Work to complete: Only lines holding "author" are needed; copy each of them from the data below.

(Records from a data source)
*** Begin section ***

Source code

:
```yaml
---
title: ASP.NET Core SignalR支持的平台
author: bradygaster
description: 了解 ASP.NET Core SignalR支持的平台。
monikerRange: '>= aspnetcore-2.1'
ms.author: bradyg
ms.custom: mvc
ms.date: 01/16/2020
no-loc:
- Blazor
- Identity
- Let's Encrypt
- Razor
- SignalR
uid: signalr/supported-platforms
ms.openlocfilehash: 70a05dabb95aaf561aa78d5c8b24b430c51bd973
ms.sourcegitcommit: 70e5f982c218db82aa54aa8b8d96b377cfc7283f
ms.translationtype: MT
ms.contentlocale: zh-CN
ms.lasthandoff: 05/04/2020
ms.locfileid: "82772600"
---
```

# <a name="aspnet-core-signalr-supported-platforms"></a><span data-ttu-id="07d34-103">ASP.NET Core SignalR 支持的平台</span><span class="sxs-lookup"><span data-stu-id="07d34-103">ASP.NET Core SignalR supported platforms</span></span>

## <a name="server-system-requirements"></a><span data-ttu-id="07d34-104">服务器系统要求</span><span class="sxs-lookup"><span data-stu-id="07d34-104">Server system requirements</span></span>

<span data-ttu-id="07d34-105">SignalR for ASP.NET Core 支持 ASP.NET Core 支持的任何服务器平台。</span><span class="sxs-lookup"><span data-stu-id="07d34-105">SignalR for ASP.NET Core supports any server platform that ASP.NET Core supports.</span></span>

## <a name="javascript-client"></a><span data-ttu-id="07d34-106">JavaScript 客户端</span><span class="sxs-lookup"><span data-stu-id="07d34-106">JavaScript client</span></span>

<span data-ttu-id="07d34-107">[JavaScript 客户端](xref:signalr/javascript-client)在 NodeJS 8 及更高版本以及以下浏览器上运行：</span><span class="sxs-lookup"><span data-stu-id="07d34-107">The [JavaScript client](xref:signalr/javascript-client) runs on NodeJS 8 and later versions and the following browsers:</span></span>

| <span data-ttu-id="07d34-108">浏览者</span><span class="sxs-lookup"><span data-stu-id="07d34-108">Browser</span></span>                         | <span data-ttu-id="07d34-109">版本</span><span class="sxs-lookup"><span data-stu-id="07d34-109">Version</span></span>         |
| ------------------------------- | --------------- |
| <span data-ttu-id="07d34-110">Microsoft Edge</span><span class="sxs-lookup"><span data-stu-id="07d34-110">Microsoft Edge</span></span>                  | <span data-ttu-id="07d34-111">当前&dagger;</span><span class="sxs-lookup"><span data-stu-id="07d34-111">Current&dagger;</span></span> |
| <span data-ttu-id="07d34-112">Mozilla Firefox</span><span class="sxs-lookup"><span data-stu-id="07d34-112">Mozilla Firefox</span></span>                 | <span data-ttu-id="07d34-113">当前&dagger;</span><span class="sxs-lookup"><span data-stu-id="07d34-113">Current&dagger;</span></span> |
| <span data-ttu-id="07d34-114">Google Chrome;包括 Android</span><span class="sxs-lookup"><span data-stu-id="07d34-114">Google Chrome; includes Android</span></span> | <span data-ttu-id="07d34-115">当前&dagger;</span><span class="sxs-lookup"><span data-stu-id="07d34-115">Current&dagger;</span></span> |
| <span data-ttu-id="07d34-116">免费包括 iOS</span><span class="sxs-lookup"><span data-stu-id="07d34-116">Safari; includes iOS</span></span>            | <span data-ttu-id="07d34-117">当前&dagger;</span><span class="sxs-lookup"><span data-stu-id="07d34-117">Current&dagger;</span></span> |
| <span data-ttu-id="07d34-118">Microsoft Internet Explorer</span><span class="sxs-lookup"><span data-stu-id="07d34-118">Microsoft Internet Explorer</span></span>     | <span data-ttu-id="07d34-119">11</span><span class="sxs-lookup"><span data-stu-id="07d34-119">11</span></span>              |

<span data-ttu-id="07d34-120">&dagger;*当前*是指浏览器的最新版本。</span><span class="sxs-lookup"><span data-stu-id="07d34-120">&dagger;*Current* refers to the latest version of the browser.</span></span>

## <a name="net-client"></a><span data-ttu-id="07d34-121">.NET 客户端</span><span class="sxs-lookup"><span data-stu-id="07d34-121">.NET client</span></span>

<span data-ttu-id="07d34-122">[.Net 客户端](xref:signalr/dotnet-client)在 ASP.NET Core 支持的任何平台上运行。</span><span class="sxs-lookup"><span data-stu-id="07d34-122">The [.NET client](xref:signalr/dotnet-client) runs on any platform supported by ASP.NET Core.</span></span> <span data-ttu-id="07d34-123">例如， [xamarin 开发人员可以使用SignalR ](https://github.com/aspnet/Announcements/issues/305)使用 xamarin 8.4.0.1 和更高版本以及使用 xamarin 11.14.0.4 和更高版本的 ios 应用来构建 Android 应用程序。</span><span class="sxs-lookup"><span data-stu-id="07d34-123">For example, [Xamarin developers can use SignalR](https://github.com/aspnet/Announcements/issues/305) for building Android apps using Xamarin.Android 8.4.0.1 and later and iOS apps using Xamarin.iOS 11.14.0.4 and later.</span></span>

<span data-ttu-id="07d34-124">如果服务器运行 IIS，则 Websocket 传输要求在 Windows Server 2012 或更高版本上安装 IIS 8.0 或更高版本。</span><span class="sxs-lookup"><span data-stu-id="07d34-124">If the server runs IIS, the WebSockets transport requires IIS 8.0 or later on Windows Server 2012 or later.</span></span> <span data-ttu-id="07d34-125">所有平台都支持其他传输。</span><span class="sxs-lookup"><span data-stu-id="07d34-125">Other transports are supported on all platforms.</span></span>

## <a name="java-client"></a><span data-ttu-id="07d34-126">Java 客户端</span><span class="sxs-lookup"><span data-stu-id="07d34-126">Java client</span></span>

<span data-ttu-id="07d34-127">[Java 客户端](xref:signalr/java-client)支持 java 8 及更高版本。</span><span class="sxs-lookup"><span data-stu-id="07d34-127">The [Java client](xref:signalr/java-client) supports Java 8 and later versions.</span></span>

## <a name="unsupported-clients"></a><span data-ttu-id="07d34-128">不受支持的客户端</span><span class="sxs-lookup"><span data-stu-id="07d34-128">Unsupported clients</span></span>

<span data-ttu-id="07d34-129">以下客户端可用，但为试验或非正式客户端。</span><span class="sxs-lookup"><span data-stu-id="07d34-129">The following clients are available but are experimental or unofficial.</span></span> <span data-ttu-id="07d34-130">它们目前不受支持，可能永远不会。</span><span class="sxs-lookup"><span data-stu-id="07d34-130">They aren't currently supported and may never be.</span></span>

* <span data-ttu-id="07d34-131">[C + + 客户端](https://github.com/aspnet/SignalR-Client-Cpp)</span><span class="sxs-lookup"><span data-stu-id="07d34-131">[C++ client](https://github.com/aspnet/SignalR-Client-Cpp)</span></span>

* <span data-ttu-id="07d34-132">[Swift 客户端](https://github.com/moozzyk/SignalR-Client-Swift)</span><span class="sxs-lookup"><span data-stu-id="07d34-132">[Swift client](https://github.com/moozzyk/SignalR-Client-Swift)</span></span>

*** End section ***

Exercise response:
author: bradygaster
ms.author: bradyg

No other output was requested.